-------- INPUT MATERIAL --------
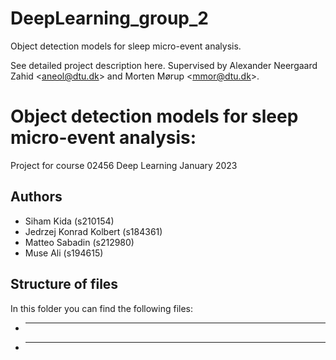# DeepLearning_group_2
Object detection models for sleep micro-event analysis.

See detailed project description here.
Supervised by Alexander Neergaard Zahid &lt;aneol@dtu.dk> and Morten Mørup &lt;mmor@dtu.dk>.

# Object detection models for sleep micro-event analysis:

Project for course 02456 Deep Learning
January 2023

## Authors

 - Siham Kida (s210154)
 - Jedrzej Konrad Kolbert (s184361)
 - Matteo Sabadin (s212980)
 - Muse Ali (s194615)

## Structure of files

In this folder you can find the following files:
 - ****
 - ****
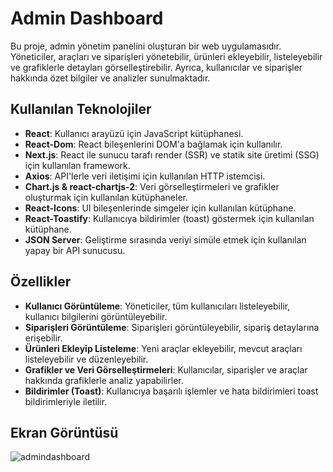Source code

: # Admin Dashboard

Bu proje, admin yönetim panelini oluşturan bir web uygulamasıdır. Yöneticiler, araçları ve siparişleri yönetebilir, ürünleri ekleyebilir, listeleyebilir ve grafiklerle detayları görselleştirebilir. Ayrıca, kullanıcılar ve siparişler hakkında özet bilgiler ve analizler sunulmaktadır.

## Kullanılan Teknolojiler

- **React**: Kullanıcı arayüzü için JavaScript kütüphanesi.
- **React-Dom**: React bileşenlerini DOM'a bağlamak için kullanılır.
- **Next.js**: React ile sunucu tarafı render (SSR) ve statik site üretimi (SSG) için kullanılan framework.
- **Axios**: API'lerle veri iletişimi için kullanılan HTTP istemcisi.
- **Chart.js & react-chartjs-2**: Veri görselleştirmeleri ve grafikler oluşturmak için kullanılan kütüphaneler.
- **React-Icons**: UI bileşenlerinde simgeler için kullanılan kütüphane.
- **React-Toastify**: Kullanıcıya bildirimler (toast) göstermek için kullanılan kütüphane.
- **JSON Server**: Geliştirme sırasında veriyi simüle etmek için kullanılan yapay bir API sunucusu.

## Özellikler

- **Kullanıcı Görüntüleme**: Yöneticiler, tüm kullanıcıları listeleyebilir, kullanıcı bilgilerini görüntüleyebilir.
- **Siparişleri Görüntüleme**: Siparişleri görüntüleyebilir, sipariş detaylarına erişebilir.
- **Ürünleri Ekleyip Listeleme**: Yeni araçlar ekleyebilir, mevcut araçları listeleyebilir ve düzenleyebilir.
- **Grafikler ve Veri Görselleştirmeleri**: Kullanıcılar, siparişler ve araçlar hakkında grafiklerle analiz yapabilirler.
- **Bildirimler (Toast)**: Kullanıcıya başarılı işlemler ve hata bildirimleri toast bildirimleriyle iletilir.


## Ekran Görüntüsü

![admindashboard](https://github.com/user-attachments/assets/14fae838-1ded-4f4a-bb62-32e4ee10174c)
--------
### ACTIVITY:
The required output is the line containing "## Ekran Görüntüsü" through the last line of the records above, each copied exactly and nothing more.

### ANSWER TO THIS TASK:
## Ekran Görüntüsü

![admindashboard](https://github.com/user-attachments/assets/14fae838-1ded-4f4a-bb62-32e4ee10174c)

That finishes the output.